**Given information:**
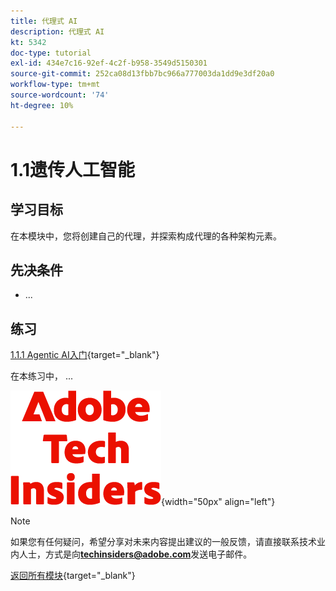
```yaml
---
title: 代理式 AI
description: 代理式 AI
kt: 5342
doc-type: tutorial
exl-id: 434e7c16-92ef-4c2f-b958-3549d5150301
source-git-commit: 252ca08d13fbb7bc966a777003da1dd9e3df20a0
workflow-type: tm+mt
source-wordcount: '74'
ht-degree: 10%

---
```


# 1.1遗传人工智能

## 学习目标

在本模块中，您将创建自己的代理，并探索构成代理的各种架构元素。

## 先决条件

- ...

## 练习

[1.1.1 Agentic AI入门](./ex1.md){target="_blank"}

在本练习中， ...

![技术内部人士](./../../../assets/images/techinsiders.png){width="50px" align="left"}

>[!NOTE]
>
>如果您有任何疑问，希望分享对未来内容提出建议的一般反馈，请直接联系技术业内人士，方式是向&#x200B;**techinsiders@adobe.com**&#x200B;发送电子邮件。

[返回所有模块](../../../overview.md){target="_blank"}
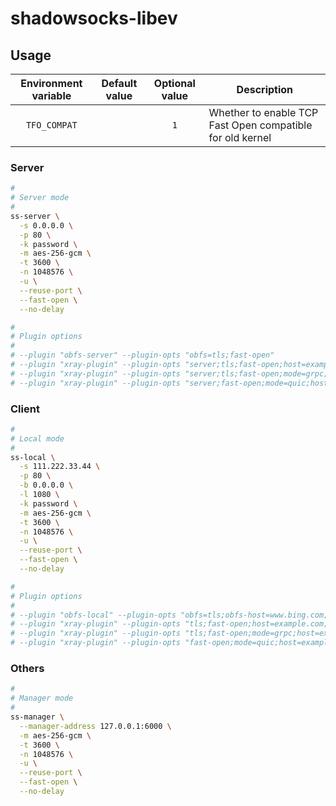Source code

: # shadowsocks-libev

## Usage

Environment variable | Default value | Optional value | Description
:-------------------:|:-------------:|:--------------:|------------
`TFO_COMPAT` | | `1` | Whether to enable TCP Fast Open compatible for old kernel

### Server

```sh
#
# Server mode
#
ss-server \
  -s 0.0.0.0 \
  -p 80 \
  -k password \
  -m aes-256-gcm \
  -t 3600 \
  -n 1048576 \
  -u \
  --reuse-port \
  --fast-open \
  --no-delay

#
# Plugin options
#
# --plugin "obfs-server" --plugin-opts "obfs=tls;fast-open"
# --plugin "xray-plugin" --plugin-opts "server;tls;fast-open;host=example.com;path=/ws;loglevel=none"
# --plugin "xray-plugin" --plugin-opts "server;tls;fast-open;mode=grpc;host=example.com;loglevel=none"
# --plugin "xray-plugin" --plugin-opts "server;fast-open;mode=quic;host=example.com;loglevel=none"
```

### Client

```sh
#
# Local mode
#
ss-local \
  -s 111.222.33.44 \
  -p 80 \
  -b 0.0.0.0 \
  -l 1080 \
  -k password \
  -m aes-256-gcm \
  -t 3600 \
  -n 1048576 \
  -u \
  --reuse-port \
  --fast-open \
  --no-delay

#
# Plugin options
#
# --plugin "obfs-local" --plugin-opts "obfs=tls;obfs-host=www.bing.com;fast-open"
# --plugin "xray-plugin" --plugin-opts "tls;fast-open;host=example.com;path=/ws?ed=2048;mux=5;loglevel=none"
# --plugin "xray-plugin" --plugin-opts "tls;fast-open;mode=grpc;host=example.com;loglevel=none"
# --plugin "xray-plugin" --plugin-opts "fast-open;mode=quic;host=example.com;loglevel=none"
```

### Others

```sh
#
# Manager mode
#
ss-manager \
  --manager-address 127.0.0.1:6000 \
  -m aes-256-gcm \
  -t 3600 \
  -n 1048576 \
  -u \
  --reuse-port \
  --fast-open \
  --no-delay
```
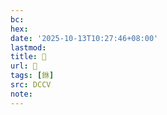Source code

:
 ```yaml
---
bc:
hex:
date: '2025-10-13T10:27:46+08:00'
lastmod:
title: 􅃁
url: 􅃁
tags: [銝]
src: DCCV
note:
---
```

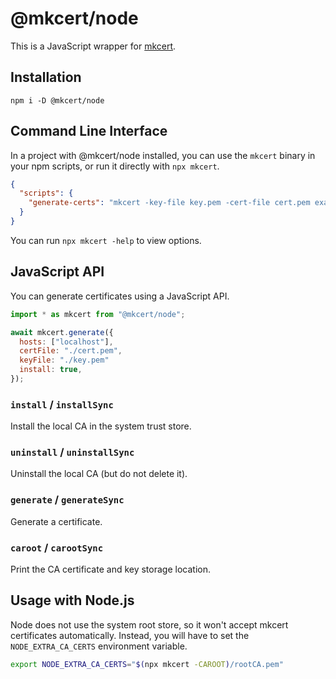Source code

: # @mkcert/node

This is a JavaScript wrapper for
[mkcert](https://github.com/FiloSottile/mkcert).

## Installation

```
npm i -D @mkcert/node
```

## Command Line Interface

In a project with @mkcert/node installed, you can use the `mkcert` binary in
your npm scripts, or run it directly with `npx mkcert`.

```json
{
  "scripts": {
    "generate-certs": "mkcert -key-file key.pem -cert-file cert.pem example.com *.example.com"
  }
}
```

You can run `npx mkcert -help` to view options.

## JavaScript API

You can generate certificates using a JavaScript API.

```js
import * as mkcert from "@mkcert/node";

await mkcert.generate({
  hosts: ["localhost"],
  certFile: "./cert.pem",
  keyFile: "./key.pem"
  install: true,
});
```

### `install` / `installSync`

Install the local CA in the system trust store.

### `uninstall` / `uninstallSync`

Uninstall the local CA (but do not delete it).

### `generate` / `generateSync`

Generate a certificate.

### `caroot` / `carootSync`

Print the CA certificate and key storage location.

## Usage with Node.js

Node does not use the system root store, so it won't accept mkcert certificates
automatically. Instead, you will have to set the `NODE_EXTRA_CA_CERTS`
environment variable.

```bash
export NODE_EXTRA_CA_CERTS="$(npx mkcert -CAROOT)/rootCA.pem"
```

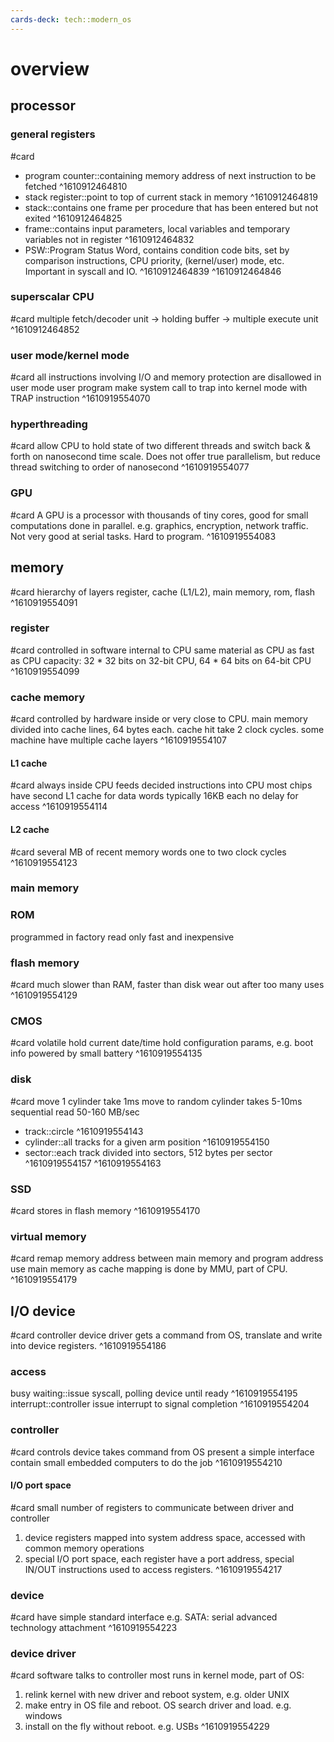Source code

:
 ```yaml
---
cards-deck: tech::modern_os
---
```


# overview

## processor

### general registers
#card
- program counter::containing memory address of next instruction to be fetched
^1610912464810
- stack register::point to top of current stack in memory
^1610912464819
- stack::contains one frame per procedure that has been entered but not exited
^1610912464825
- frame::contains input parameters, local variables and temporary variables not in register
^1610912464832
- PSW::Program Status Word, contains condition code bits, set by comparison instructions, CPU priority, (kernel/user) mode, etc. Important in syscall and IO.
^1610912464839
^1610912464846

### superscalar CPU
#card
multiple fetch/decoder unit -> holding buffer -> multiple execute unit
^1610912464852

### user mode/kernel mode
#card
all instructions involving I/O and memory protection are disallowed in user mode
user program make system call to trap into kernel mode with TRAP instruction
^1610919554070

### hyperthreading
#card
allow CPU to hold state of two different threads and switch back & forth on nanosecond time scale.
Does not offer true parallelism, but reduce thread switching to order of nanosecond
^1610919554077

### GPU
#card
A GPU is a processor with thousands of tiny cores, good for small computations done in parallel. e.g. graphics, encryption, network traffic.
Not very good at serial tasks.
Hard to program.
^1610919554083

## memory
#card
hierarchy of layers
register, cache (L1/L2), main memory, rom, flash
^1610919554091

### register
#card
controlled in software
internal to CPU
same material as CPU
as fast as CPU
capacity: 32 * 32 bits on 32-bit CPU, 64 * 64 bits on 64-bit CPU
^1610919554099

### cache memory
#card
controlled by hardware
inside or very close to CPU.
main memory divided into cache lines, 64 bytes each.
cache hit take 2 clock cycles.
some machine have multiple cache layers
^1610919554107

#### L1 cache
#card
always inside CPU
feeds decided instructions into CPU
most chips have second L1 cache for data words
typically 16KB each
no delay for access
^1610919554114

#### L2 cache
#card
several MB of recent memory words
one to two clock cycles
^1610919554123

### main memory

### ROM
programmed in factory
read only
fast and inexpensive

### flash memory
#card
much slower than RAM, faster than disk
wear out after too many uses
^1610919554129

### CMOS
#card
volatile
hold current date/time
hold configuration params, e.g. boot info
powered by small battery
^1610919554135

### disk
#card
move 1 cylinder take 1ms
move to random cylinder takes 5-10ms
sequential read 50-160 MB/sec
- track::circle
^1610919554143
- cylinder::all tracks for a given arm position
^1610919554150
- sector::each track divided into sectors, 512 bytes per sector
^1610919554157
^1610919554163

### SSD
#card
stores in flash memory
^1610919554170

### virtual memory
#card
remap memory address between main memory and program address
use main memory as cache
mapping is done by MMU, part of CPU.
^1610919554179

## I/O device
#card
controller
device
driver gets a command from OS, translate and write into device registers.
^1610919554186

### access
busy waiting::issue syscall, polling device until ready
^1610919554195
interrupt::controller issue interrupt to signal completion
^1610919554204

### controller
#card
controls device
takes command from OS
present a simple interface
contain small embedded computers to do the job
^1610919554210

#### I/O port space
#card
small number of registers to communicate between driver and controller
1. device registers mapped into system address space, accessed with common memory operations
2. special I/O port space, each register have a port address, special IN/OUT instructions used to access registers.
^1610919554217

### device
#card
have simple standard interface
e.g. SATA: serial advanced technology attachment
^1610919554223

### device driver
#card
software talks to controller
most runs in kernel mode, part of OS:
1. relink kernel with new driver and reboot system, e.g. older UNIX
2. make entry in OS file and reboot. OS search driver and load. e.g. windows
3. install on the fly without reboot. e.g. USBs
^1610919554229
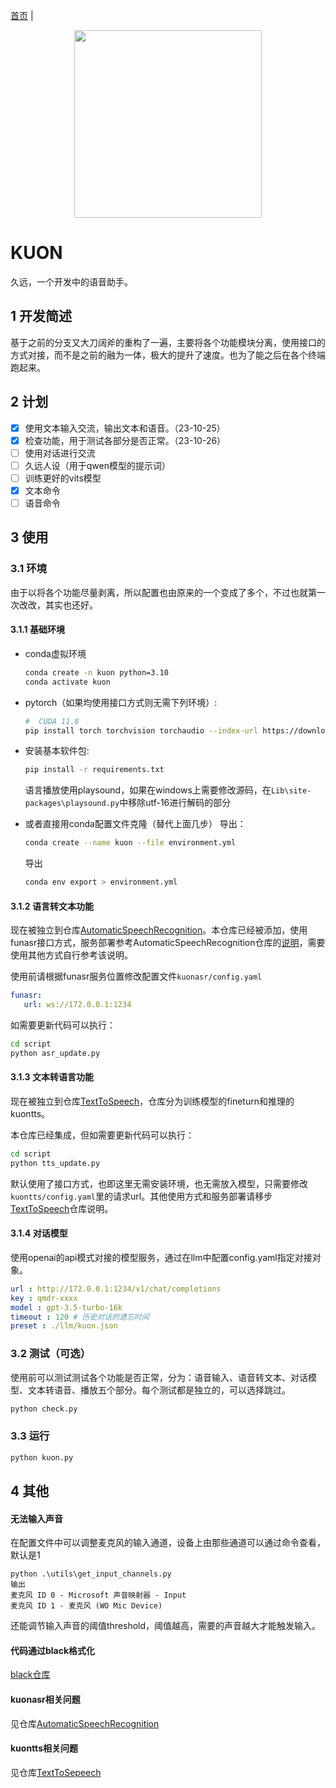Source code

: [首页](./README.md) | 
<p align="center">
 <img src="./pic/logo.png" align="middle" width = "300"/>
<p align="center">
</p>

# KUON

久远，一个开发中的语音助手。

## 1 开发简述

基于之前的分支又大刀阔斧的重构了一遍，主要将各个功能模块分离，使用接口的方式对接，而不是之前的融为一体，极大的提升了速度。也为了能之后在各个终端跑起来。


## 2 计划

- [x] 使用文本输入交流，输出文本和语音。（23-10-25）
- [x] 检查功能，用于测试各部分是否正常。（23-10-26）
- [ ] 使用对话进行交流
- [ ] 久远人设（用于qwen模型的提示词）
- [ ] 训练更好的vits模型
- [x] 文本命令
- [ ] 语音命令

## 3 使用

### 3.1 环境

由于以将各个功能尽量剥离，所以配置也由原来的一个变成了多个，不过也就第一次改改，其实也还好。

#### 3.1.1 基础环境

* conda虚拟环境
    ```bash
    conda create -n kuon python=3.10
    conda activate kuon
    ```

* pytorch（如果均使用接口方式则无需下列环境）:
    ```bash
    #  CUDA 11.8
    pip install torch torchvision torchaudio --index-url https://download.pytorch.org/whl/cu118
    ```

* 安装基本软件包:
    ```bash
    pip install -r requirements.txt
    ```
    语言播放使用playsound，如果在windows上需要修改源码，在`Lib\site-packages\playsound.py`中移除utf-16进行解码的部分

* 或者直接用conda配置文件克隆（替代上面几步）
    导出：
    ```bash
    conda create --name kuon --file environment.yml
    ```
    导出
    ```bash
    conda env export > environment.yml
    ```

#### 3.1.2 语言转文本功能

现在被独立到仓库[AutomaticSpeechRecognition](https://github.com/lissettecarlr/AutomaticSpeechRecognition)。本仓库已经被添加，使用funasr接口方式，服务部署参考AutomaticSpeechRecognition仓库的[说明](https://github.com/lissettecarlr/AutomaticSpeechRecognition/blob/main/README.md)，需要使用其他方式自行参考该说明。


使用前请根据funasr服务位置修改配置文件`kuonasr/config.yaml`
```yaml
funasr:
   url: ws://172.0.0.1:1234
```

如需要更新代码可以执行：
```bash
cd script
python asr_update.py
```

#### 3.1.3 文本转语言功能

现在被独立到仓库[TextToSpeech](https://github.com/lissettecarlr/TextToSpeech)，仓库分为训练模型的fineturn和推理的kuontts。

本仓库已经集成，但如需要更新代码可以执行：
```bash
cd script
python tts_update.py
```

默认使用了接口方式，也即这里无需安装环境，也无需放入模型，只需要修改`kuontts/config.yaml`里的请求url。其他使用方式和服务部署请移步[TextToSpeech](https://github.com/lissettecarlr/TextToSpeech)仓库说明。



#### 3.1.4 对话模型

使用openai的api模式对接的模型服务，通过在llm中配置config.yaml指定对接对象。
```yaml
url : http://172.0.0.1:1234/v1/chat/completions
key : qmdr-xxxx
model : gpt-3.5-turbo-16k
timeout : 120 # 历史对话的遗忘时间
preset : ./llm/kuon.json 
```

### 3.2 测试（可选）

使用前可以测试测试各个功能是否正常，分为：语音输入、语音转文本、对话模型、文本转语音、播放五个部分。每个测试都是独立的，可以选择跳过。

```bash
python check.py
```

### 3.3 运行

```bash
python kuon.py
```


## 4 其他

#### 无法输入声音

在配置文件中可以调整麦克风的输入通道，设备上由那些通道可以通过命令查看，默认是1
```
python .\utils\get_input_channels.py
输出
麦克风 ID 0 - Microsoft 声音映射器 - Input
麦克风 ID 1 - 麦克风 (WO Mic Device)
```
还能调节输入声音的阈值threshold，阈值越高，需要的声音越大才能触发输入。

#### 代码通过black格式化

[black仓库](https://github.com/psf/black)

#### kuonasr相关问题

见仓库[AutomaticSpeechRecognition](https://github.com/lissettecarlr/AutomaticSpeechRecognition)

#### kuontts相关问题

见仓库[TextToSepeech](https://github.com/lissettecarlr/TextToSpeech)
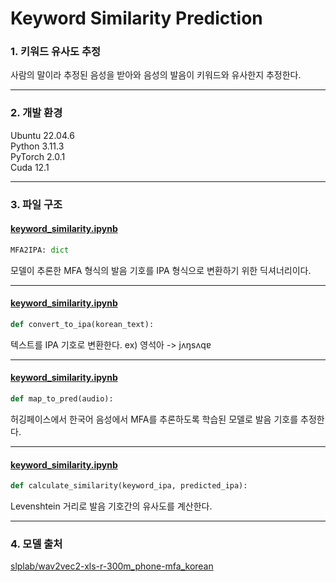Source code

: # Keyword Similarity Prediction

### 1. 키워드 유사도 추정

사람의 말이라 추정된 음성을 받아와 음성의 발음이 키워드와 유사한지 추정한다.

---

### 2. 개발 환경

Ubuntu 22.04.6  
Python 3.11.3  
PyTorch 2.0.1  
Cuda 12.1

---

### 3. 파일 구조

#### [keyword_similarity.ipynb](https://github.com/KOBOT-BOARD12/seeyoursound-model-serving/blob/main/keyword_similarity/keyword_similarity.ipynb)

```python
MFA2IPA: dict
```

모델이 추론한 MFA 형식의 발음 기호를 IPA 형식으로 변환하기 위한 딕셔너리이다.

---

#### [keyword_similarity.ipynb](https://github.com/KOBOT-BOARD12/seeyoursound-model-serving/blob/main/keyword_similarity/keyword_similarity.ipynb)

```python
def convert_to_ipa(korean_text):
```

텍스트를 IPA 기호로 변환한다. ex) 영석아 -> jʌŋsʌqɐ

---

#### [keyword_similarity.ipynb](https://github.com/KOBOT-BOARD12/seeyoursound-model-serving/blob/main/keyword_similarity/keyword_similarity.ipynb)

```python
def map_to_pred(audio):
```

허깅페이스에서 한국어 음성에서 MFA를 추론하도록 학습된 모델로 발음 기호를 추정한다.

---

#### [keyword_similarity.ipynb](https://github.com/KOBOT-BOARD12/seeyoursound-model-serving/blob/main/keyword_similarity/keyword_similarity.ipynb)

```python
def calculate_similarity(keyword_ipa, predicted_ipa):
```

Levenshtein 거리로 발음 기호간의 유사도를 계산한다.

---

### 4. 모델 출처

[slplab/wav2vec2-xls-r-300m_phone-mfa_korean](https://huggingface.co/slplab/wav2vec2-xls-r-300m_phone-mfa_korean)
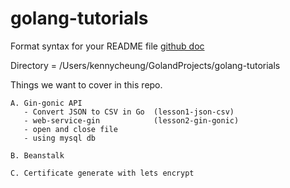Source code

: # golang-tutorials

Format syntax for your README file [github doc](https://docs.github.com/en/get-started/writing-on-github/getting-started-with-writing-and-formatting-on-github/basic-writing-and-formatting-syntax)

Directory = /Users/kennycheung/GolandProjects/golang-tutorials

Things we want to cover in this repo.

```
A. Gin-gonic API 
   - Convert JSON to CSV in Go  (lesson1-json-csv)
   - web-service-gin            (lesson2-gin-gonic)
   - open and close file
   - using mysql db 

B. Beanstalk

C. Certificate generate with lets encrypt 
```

**Exercise brief:** If the word "into" is on a line above, return that line.

**Output:**
user program make system call to trap into kernel mode with TRAP instruction
main memory divided into cache lines, 64 bytes each.
feeds decided instructions into CPU
- sector::each track divided into sectors, 512 bytes per sector
driver gets a command from OS, translate and write into device registers.
1. device registers mapped into system address space, accessed with common memory operations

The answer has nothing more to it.